── Data provided ──

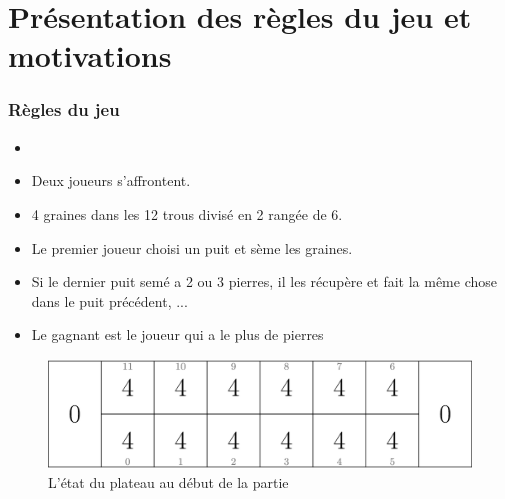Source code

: \message{ !name(test.tex)}\documentclass{beamer}
\begin{document}
\section{Présentation des règles du jeu et motivations}
\begin{frame}
  \frametitle{Règles du jeu}
  \begin{minipage}[t]{0.5\linewidth}
    \begin{itemize}
    \item<Règles du jeu>
    \item Deux joueurs s'affrontent.
    \item 4 graines dans les 12 trous divisé en 2 rangée de 6.
    \item Le premier joueur choisi un puit et sème les graines.
    \item Si le dernier puit semé a 2 ou 3 pierres, il les récupère et fait la même chose dans le puit précédent, ...
      \item Le gagnant est le joueur qui a le plus de pierres
    \end{itemize}
  \end{minipage}
  \hfill 
  \begin{minipage}[t]{0.49\linewidth}
    \begin{figure}
      \centering
      \includegraphics[width=1.05\linewidth]{ressources/p_debut.jpg}
      \caption{L'état du plateau au début de la partie}
    \end{figure}
    
  \end{minipage}
  
\end{frame}
\end{document}

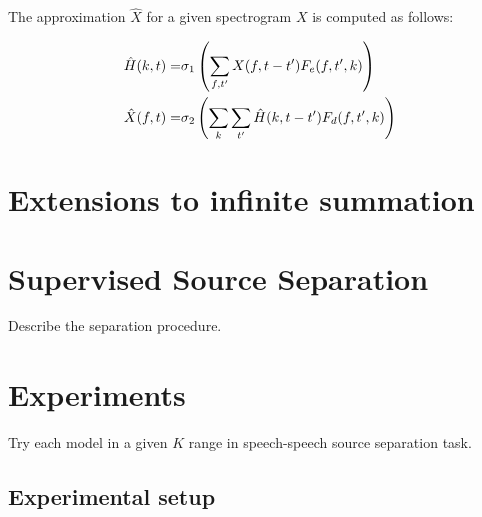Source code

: \documentclass{article}
\begin{document}
The approximation $\hat X$ for a given spectrogram $X$ is computed as follows: 

\begin{align}
	\hat H(k,t) =& \sigma_1\left ( \sum_{f,t'} X(f,t-t') F_e(f,t',k) \right ) \notag \\
	\hat X(f,t) =& \sigma_2 \left ( \sum_k \sum_{t'} \hat H(k,t-t') F_d(f, t',k) \right )
\end{align}



\section{Extensions to infinite summation}
\label{sec:rnncnn}







\section{Supervised Source Separation}
\label{sec:ss}
Describe the separation procedure.

\section{Experiments}
\label{sec:experiments}
Try each model in a given $K$ range in speech-speech source separation task.

\subsection{Experimental setup}
\label{subsec:setup}
\end{document}
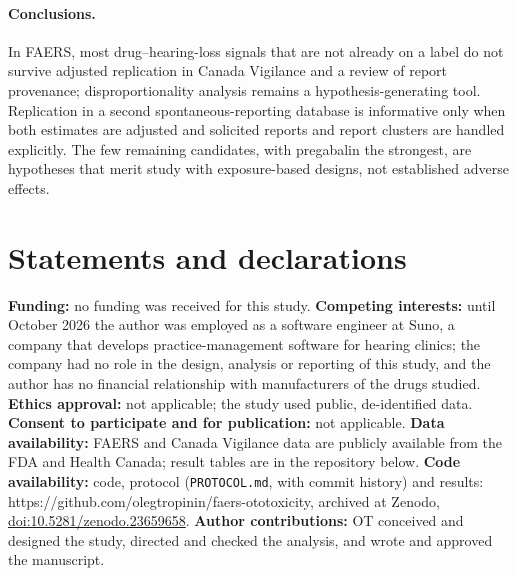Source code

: \documentclass[11pt]{article}
\begin{document}
\paragraph{Conclusions.} In FAERS, most drug--hearing-loss signals that are not already on a label do not survive adjusted
replication in Canada Vigilance and a review of report provenance; disproportionality analysis remains a
hypothesis-generating tool. Replication in a second spontaneous-reporting database is informative only when both estimates are
adjusted and solicited reports and report clusters are handled explicitly. The few remaining candidates, with pregabalin the
strongest, are hypotheses that merit study with exposure-based designs, not established adverse effects.

\section*{Statements and declarations}
\textbf{Funding:} no funding was received for this study.
\textbf{Competing interests:} until October 2026 the author was employed as a software engineer at Suno, a company that develops practice-management software for hearing clinics; the company had no role in the design, analysis or reporting of this study, and the author has no financial relationship with manufacturers of the drugs studied.
\textbf{Ethics approval:} not applicable; the study used public, de-identified data.
\textbf{Consent to participate and for publication:} not applicable.
\textbf{Data availability:} FAERS and Canada Vigilance data are publicly available from the FDA and Health Canada; result
tables are in the repository below.
\textbf{Code availability:} code, protocol (\texttt{PROTOCOL.md}, with commit history) and results: https://github.com/olegtropinin/faers-ototoxicity, archived at Zenodo,
\href{https://doi.org/10.5281/zenodo.23659658}{doi:10.5281/zenodo.23659658}.
\textbf{Author contributions:} OT conceived and designed the study, directed and checked the analysis, and wrote and approved
the manuscript.



\end{document}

───

Please leave the images out and retype the rest of the material exactly.

[Task output]
Source code

: \message{ !name(test.tex)}\documentclass{beamer}
\begin{document}
\section{Présentation des règles du jeu et motivations}
\begin{frame}
  \frametitle{Règles du jeu}
  \begin{minipage}[t]{0.5\linewidth}
    \begin{itemize}
    \item<Règles du jeu>
    \item Deux joueurs s'affrontent.
    \item 4 graines dans les 12 trous divisé en 2 rangée de 6.
    \item Le premier joueur choisi un puit et sème les graines.
    \item Si le dernier puit semé a 2 ou 3 pierres, il les récupère et fait la même chose dans le puit précédent, ...
      \item Le gagnant est le joueur qui a le plus de pierres
    \end{itemize}
  \end{minipage}
  \hfill 
  \begin{minipage}[t]{0.49\linewidth}
    \begin{figure}
      \centering
      \includegraphics[width=1.05\linewidth]{ressources/p_debut.jpg}
      \caption{L'état du plateau au début de la partie}
    \end{figure}
    
  \end{minipage}
  
\end{frame}
\end{document}

Source code

: \documentclass{article}
\begin{document}
The approximation $\hat X$ for a given spectrogram $X$ is computed as follows: 

\begin{align}
	\hat H(k,t) =& \sigma_1\left ( \sum_{f,t'} X(f,t-t') F_e(f,t',k) \right ) \notag \\
	\hat X(f,t) =& \sigma_2 \left ( \sum_k \sum_{t'} \hat H(k,t-t') F_d(f, t',k) \right )
\end{align}



\section{Extensions to infinite summation}
\label{sec:rnncnn}







\section{Supervised Source Separation}
\label{sec:ss}
Describe the separation procedure.

\section{Experiments}
\label{sec:experiments}
Try each model in a given $K$ range in speech-speech source separation task.

\subsection{Experimental setup}
\label{subsec:setup}
\end{document}
Source code

: \documentclass[11pt]{article}
\begin{document}
\paragraph{Conclusions.} In FAERS, most drug--hearing-loss signals that are not already on a label do not survive adjusted
replication in Canada Vigilance and a review of report provenance; disproportionality analysis remains a
hypothesis-generating tool. Replication in a second spontaneous-reporting database is informative only when both estimates are
adjusted and solicited reports and report clusters are handled explicitly. The few remaining candidates, with pregabalin the
strongest, are hypotheses that merit study with exposure-based designs, not established adverse effects.

\section*{Statements and declarations}
\textbf{Funding:} no funding was received for this study.
\textbf{Competing interests:} until October 2026 the author was employed as a software engineer at Suno, a company that develops practice-management software for hearing clinics; the company had no role in the design, analysis or reporting of this study, and the author has no financial relationship with manufacturers of the drugs studied.
\textbf{Ethics approval:} not applicable; the study used public, de-identified data.
\textbf{Consent to participate and for publication:} not applicable.
\textbf{Data availability:} FAERS and Canada Vigilance data are publicly available from the FDA and Health Canada; result
tables are in the repository below.
\textbf{Code availability:} code, protocol (\texttt{PROTOCOL.md}, with commit history) and results: https://github.com/olegtropinin/faers-ototoxicity, archived at Zenodo,
\href{https://doi.org/10.5281/zenodo.23659658}{doi:10.5281/zenodo.23659658}.
\textbf{Author contributions:} OT conceived and designed the study, directed and checked the analysis, and wrote and approved
the manuscript.



\end{document}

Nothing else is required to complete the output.